THERE’S A SCENE in My Family And Other Animals where the boy Gerald Durrell eavesdrops on his family as they discuss how to educate him. Novelist brother Larry prescribes a heavy literary reading list; his sensitive sister urges dancing lessons; for his other, open-air brother the skills of sailing and shooting suffice to make a man. The sole thing they agree on is that his obsession with natural history must be curbed. As I recall, there had been a mishap involving a pregnant scorpion in a matchbox on the dinner table.

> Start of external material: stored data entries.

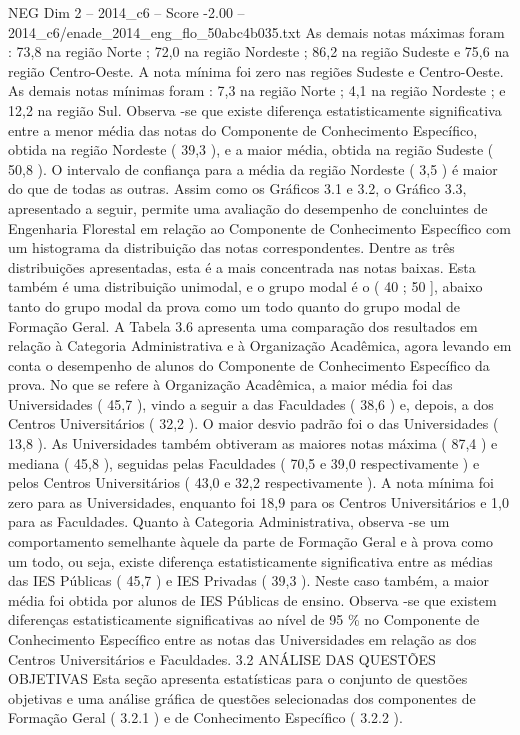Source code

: \begin{textsample}{NEG Dim 2 – 2014\_c6 – Score -2.00 – 2014\_c6/enade\_2014\_eng\_flo\_50abc4b035.txt}
As demais notas máximas foram : 73,8 na região Norte ; 72,0 na região Nordeste ; 86,2 na região Sudeste e 75,6 na região Centro-Oeste.
A nota mínima foi zero nas regiões Sudeste e Centro-Oeste.
As demais notas mínimas foram : 7,3 na região Norte ; 4,1 na região Nordeste ; e 12,2 na região Sul.
Observa -se que existe diferença estatisticamente significativa entre a menor média das notas do Componente de Conhecimento Específico, obtida na região Nordeste ( 39,3 ), e a maior média, obtida na região Sudeste ( 50,8 ).
O intervalo de confiança para a média da região Nordeste ( 3,5 ) é maior do que de todas as outras.
Assim como os Gráficos 3.1 e 3.2, o Gráfico 3.3, apresentado a seguir, permite uma avaliação do desempenho de concluintes de Engenharia Florestal em relação ao Componente de Conhecimento Específico com um histograma da distribuição das notas correspondentes.
Dentre as três distribuições apresentadas, esta é a mais concentrada nas notas baixas.
Esta também é uma distribuição unimodal, e o grupo modal é o ( 40 ; 50 ], abaixo tanto do grupo modal da prova como um todo quanto do grupo modal de Formação Geral.
A Tabela 3.6 apresenta uma comparação dos resultados em relação à Categoria Administrativa e à Organização Acadêmica, agora levando em conta o desempenho de alunos do Componente de Conhecimento Específico da prova.
No que se refere à Organização Acadêmica, a maior média foi das Universidades ( 45,7 ), vindo a seguir a das Faculdades ( 38,6 ) e, depois, a dos Centros Universitários ( 32,2 ).
O maior desvio padrão foi o das Universidades ( 13,8 ).
As Universidades também obtiveram as maiores notas máxima ( 87,4 ) e mediana ( 45,8 ), seguidas pelas Faculdades ( 70,5 e 39,0 respectivamente ) e pelos Centros Universitários ( 43,0 e 32,2 respectivamente ).
A nota mínima foi zero para as Universidades, enquanto foi 18,9 para os Centros Universitários e 1,0 para as Faculdades.
Quanto à Categoria Administrativa, observa -se um comportamento semelhante àquele da parte de Formação Geral e à prova como um todo, ou seja, existe diferença estatisticamente significativa entre as médias das IES Públicas ( 45,7 ) e IES Privadas ( 39,3 ).
Neste caso também, a maior média foi obtida por alunos de IES Públicas de ensino.
Observa -se que existem diferenças estatisticamente significativas ao nível de 95 \% no Componente de Conhecimento Específico entre as notas das Universidades em relação as dos Centros Universitários e Faculdades. 3.2 ANÁLISE DAS QUESTÕES OBJETIVAS Esta seção apresenta estatísticas para o conjunto de questões objetivas e uma análise gráfica de questões selecionadas dos componentes de Formação Geral ( 3.2.1 ) e de Conhecimento Específico ( 3.2.2 ).

\end{textsample}
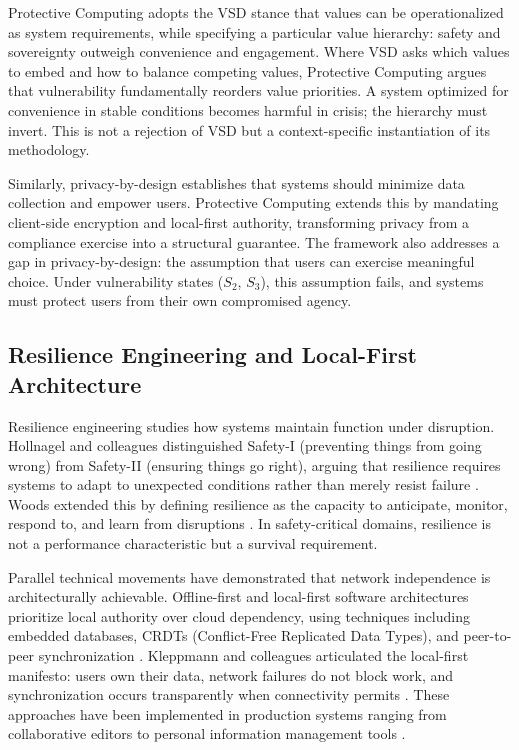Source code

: \documentclass[acmsmall,review]{acmart}
\begin{document}
Protective Computing adopts the VSD stance that values can be operationalized as system requirements, while specifying a particular value hierarchy: safety and sovereignty outweigh convenience and engagement. Where VSD asks which values to embed and how to balance competing values, Protective Computing argues that vulnerability fundamentally reorders value priorities. A system optimized for convenience in stable conditions becomes harmful in crisis; the hierarchy must invert. This is not a rejection of VSD but a context-specific instantiation of its methodology.

Similarly, privacy-by-design establishes that systems should minimize data collection and empower users. Protective Computing extends this by mandating client-side encryption and local-first authority, transforming privacy from a compliance exercise into a structural guarantee. The framework also addresses a gap in privacy-by-design: the assumption that users can exercise meaningful choice. Under vulnerability states ($S_2$, $S_3$), this assumption fails, and systems must protect users from their own compromised agency.

\subsection{Resilience Engineering and Local-First Architecture}

Resilience engineering studies how systems maintain function under disruption. Hollnagel and colleagues distinguished Safety-I (preventing things from going wrong) from Safety-II (ensuring things go right), arguing that resilience requires systems to adapt to unexpected conditions rather than merely resist failure \cite{Hollnagel2006,Hollnagel2014}. Woods extended this by defining resilience as the capacity to anticipate, monitor, respond to, and learn from disruptions \cite{Woods2015}. In safety-critical domains, resilience is not a performance characteristic but a survival requirement.

Parallel technical movements have demonstrated that network independence is architecturally achievable. Offline-first and local-first software architectures prioritize local authority over cloud dependency, using techniques including embedded databases, CRDTs (Conflict-Free Replicated Data Types), and peer-to-peer synchronization \cite{Hughes2015,Shapiro2011,OBeirne2018}. Kleppmann and colleagues articulated the local-first manifesto: users own their data, network failures do not block work, and synchronization occurs transparently when connectivity permits \cite{Kleppmann2019}. These approaches have been implemented in production systems ranging from collaborative editors to personal information management tools \cite{Gruntz2016,Hegeman2022}.
\end{document}

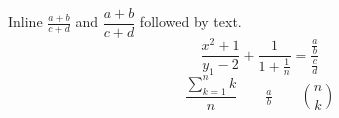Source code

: \documentclass[12pt,letterpaper]{article}
\begin{document}
Inline $\frac{a+b}{c+d}$ and $\dfrac{a+b}{c+d}$ followed by text.
\[
 \frac{x^2+1}{y_1-2} + \frac{1}{1+\frac{1}{n}} = \dfrac{\frac{a}{b}}{\frac{c}{d}}
\]
\[
 \frac{\sum_{k=1}^{n} k}{n} \qquad \tfrac{a}{b} \qquad \binom{n}{k}
\]
\end{document}

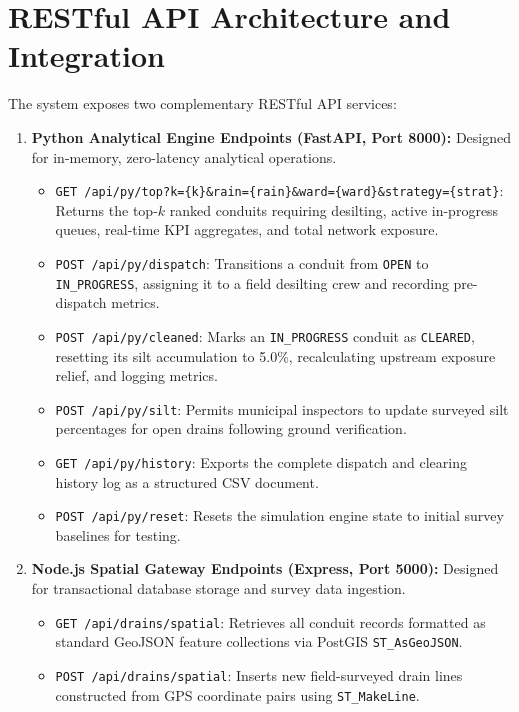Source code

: \documentclass[12pt,a4paper]{report}
\begin{document}
\section{RESTful API Architecture and Integration}
The system exposes two complementary RESTful API services:
\begin{enumerate}
    \item \textbf{Python Analytical Engine Endpoints (FastAPI, Port 8000):} Designed for in-memory, zero-latency analytical operations.
    \begin{itemize}
        \item \texttt{GET /api/py/top?k=\{k\}\&rain=\{rain\}\&ward=\{ward\}\&strategy=\{strat\}}: Returns the top-$k$ ranked conduits requiring desilting, active in-progress queues, real-time KPI aggregates, and total network exposure.
        \item \texttt{POST /api/py/dispatch}: Transitions a conduit from \texttt{OPEN} to \texttt{IN\_PROGRESS}, assigning it to a field desilting crew and recording pre-dispatch metrics.
        \item \texttt{POST /api/py/cleaned}: Marks an \texttt{IN\_PROGRESS} conduit as \texttt{CLEARED}, resetting its silt accumulation to 5.0\%, recalculating upstream exposure relief, and logging metrics.
        \item \texttt{POST /api/py/silt}: Permits municipal inspectors to update surveyed silt percentages for open drains following ground verification.
        \item \texttt{GET /api/py/history}: Exports the complete dispatch and clearing history log as a structured CSV document.
        \item \texttt{POST /api/py/reset}: Resets the simulation engine state to initial survey baselines for testing.
    \end{itemize}
    \item \textbf{Node.js Spatial Gateway Endpoints (Express, Port 5000):} Designed for transactional database storage and survey data ingestion.
    \begin{itemize}
        \item \texttt{GET /api/drains/spatial}: Retrieves all conduit records formatted as standard GeoJSON feature collections via PostGIS \texttt{ST\_AsGeoJSON}.
        \item \texttt{POST /api/drains/spatial}: Inserts new field-surveyed drain lines constructed from GPS coordinate pairs using \texttt{ST\_MakeLine}.
    \end{itemize}
\end{enumerate}
\end{document}
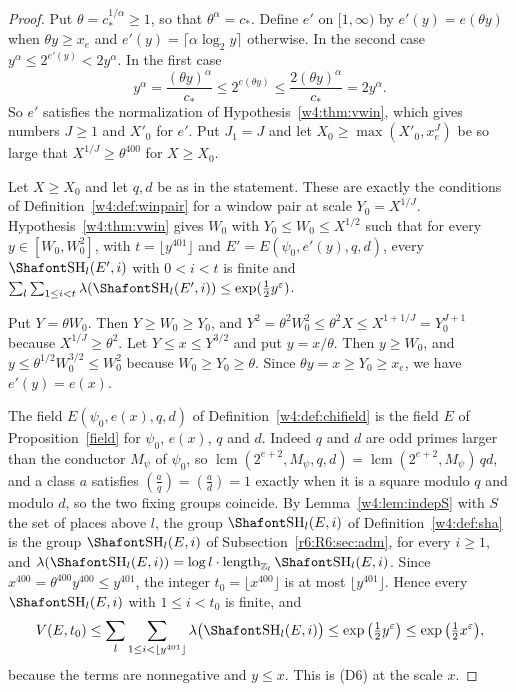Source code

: \begin{proof}
Put $\theta=c_\ast^{1/\alpha}\ge1$, so that $\theta^\alpha=c_\ast$. Define $e'$ on $[1,\infty)$ by $e'(y)=e(\theta y)$ when $\theta y\ge x_e$ and $e'(y)=\lceil\alpha\log_2y\rceil$ otherwise. In the second case $y^\alpha\le2^{e'(y)}<2y^\alpha$. In the first case
\[
y^\alpha=\frac{(\theta y)^\alpha}{c_\ast}\le2^{e(\theta y)}\le\frac{2(\theta y)^\alpha}{c_\ast}=2y^\alpha .
\]
So $e'$ satisfies the normalization of Hypothesis~\ref{w4:thm:vwin}, which gives numbers $J\ge1$ and $X'_0$ for $e'$. Put $J_1=J$ and let $X_0\ge\max(X'_0,x_e^{J})$ be so large that $X^{1/J}\ge\theta^{400}$ for $X\ge X_0$.

Let $X\ge X_0$ and let $q,d$ be as in the statement. These are exactly the conditions of Definition~\ref{w4:def:winpair} for a window pair at scale $Y_0=X^{1/J}$. Hypothesis~\ref{w4:thm:vwin} gives $W_0$ with $Y_0\le W_0\le X^{1/2}$ such that for every $y\in[W_0,W_0^2]$, with $t=\lfloor y^{401}\rfloor$ and $E'=E(\psi_0,e'(y),q,d)$, every $\Sha_l(E',i)$ with $0<i<t$ is finite and $\sum_l\sum_{1\le i<t}\lambda(\Sha_l(E',i))\le\exp(\frac12y^\varepsilon)$.

Put $Y=\theta W_0$. Then $Y\ge W_0\ge Y_0$, and $Y^2=\theta^2W_0^2\le\theta^2X\le X^{1+1/J}=Y_0^{J+1}$ because $X^{1/J}\ge\theta^2$. Let $Y\le x\le Y^{3/2}$ and put $y=x/\theta$. Then $y\ge W_0$, and $y\le\theta^{1/2}W_0^{3/2}\le W_0^2$ because $W_0\ge Y_0\ge\theta$. Since $\theta y=x\ge Y_0\ge x_e$, we have $e'(y)=e(x)$.

The field $E(\psi_0,e(x),q,d)$ of Definition~\ref{w4:def:chifield} is the field $E$ of Proposition~\ref{field} for $\psi_0$, $e(x)$, $q$ and $d$. Indeed $q$ and $d$ are odd primes larger than the conductor $M_\psi$ of $\psi_0$, so $\operatorname{lcm}(2^{e+2},M_\psi,q,d)=\operatorname{lcm}(2^{e+2},M_\psi)\,qd$, and a class $a$ satisfies $(\frac aq)=(\frac ad)=1$ exactly when it is a square modulo $q$ and modulo $d$, so the two fixing groups coincide. By Lemma~\ref{w4:lem:indepS} with $S$ the set of places above $l$, the group $\Sha_l(E,i)$ of Definition~\ref{w4:def:sha} is the group $\Sha_l(E,i)$ of Subsection~\ref{r6:R6:sec:adm}, for every $i\ge1$, and $\lambda(\Sha_l(E,i))=\log l\cdot\operatorname{length}_{\mathbb Z_l}\Sha_l(E,i)$. Since $x^{400}=\theta^{400}y^{400}\le y^{401}$, the integer $t_0=\lfloor x^{400}\rfloor$ is at most $\lfloor y^{401}\rfloor$. Hence every $\Sha_l(E,i)$ with $1\le i<t_0$ is finite, and
\[
V(E,t_0)\le\sum_l\sum_{1\le i<\lfloor y^{401}\rfloor}\lambda\big(\Sha_l(E,i)\big)\le\exp\big(\tfrac12y^\varepsilon\big)\le\exp\big(\tfrac12x^\varepsilon\big),
\]
because the terms are nonnegative and $y\le x$. This is (D6) at the scale $x$.
\end{proof}

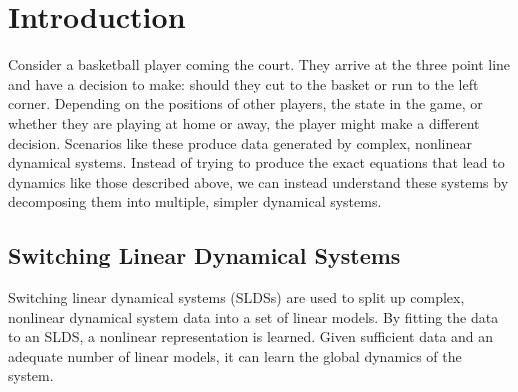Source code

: 
\section{Introduction}

Consider a basketball player coming the court. They arrive at the three point line and have a decision to make: should they cut to the basket or run to the left corner. Depending on the positions of other players, the state in the game, or whether they are playing at home or away, the player might make a different decision. Scenarios like these produce data generated by complex, nonlinear dynamical systems. Instead of trying to produce the exact equations that lead to dynamics like those described above, we can instead understand these systems by decomposing them into multiple, simpler dynamical systems.

\begin{comment}
The literature shows that this method is able to estimate complex nonlinear dynamics. With an increase in performance by extending the SLDS to recursive SLDS (rSLDS). The goal of this paper is to investigate if rSLDS is able to capture bifurcations efficiently. To investigate this we take a look at different systems where we know the dynamics and the bifurcations in it. There is chosen to look at a hopf bifurcation in the Van der Pol oscillator additionally we studied the normal for of a Bautin bifurcation. 


The report is structured in the following manner, below we introduce the mathematical frame work and findings described in the paper. Section 2 we reproduce some results presented in the paper. The third section our results to the our investigation on bifurcation is presented and finally Section 4 concludes our findings and discusses limitations and potential future research directions.
\end{comment}

\subsection{Switching Linear Dynamical Systems}

Switching linear dynamical systems (SLDSs) are used to split up complex, nonlinear dynamical system data into a set of linear models. By fitting the data to an SLDS, a nonlinear representation is learned. Given sufficient data and an adequate number of linear models, it can learn the global dynamics of the system.

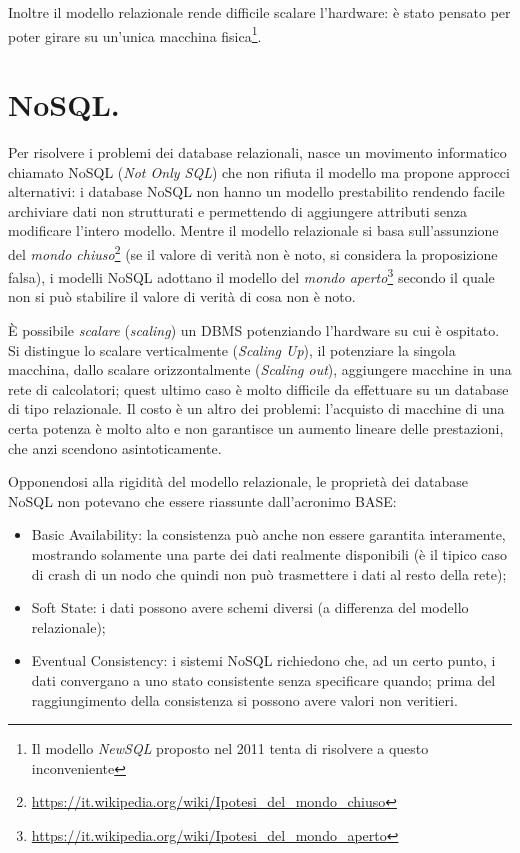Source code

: \documentclass[a4page, 11pt]{article}
\begin{document}
Inoltre il modello relazionale rende difficile scalare l'hardware: è stato pensato per poter girare su un'unica macchina fisica\footnote{Il modello \textit{NewSQL} proposto nel 2011 tenta di risolvere a questo inconveniente}.


\section{NoSQL.}
Per risolvere i problemi dei database relazionali, nasce un movimento informatico chiamato NoSQL (\textit{Not Only SQL}) che non rifiuta il modello ma propone approcci alternativi: i database NoSQL non hanno un modello prestabilito rendendo facile archiviare dati non strutturati e permettendo di aggiungere attributi senza modificare l'intero modello.
Mentre il modello relazionale si basa sull'assunzione del \textit{mondo chiuso}\footnote{\url{https://it.wikipedia.org/wiki/Ipotesi_del_mondo_chiuso}} (se il valore di verità non è noto, si considera la proposizione falsa), i modelli NoSQL adottano il modello del \textit{mondo aperto}\footnote{\url{https://it.wikipedia.org/wiki/Ipotesi_del_mondo_aperto}} secondo il quale non si può stabilire il valore di verità di cosa non è noto.

È possibile \textit{scalare} (\textit{scaling}) un DBMS potenziando l'hardware su cui è ospitato.
Si distingue lo scalare verticalmente (\textit{Scaling Up}), il potenziare la singola macchina, dallo scalare orizzontalmente (\textit{Scaling out}), aggiungere macchine in una rete di calcolatori; quest ultimo caso è molto difficile da effettuare su un database di tipo relazionale.
Il costo è un altro dei problemi: l'acquisto di macchine di una certa potenza è molto alto e non garantisce un aumento lineare delle prestazioni, che anzi scendono asintoticamente.

Opponendosi alla rigidità del modello relazionale, le proprietà dei database NoSQL non potevano che essere riassunte dall'acronimo BASE:
\begin{itemize}
\item Basic Availability: la consistenza può anche non essere garantita interamente, mostrando solamente una parte dei dati realmente disponibili (è il tipico caso di crash di un nodo che quindi non può trasmettere i dati al resto della rete);
\item Soft State: i dati possono avere schemi diversi (a differenza del modello relazionale);
\item Eventual Consistency: i sistemi NoSQL richiedono che, ad un certo punto, i dati convergano a uno stato consistente senza specificare quando; prima del raggiungimento della consistenza si possono avere valori non veritieri.
\end{itemize}
\end{document}
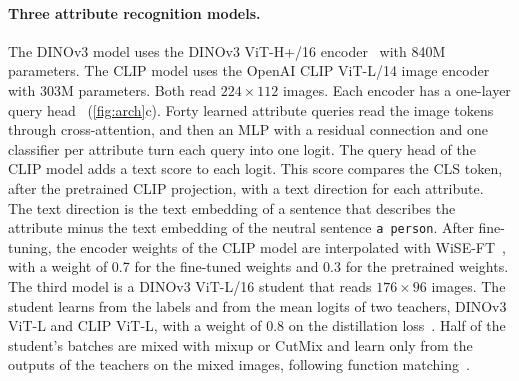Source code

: \documentclass[10pt,twocolumn,letterpaper]{article}
\begin{document}
\paragraph{Three attribute recognition models.} The DINOv3 model uses the DINOv3 ViT-H+/16 encoder~\cite{dinov3} with 840M parameters. The CLIP model uses the OpenAI CLIP ViT-L/14 image encoder~\cite{clip} with 303M parameters. Both read $224\times112$ images. Each encoder has a one-layer query head~\cite{q2l,mldecoder} (\cref{fig:arch}c). Forty learned attribute queries read the image tokens through cross-attention, and then an MLP with a residual connection and one classifier per attribute turn each query into one logit. The query head of the CLIP model adds a text score to each logit. This score compares the CLS token, after the pretrained CLIP projection, with a text direction for each attribute. The text direction is the text embedding of a sentence that describes the attribute minus the text embedding of the neutral sentence \texttt{a person}. After fine-tuning, the encoder weights of the CLIP model are interpolated with WiSE-FT~\cite{wiseft}, with a weight of 0.7 for the fine-tuned weights and 0.3 for the pretrained weights. The third model is a DINOv3 ViT-L/16 student that reads $176\times96$ images. The student learns from the labels and from the mean logits of two teachers, DINOv3 ViT-L and CLIP ViT-L, with a weight of 0.8 on the distillation loss~\cite{hinton}. Half of the student's batches are mixed with mixup or CutMix and learn only from the outputs of the teachers on the mixed images, following function matching~\cite{patient}.
\end{document}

None of their plots worked, for two reasons: one, Gerald was to acquire a mentor who helped to focus his raw enthusiasm; two, from the outset he was so single-minded that nothing ever dissuaded him from the path he chose so early. Mix in the boy’s almost total freedom to explore the natural world in Corfu, and you can see why his story has exerted such a strong influence on so many: we would all like to have been him, following our own way through the enchanted world of animals and birds, ignoring or surmounting obstacles. I know that my own youthful imagination was stirred by his books; I am sure that generations of conservation professionals have been actively inspired.

What David Alderton’s appreciation on page 10 reminds us is that Durrell’s blend of tall-story adventure and conservation passion was new: this man was a pioneer as well as a populariser. His influence for good, as David makes clear, can still be felt in the conservation world and, via that, on the modern hobby of birdkeeping also.

■ How good to hear that Bernard Williams has taken on the presidency of the NCA (News, page 2). As our news story points out, Bernard has a broad overview of the whole fancy by virtue of his years as show manager of the former National Exhibition. Congratulations to the NCA on this astute appointment.

■ Editor’s Nightmare of the Week: “They were kept under a heat lamp and force-fed for 10 days on a mixture of pinkies, crickets and dog meal until they were able to pick up food from a dish.” Hand-rearing chicks is always a ticklish business, but I couldn’t help a twinge of sympathy for the baby wood hoopoes under New York Zoo’s feeding regimen! For much more about these fantastic birds, see Bill Naylor’s article on page 10.

Have a great week, even if you’re hand-rearing!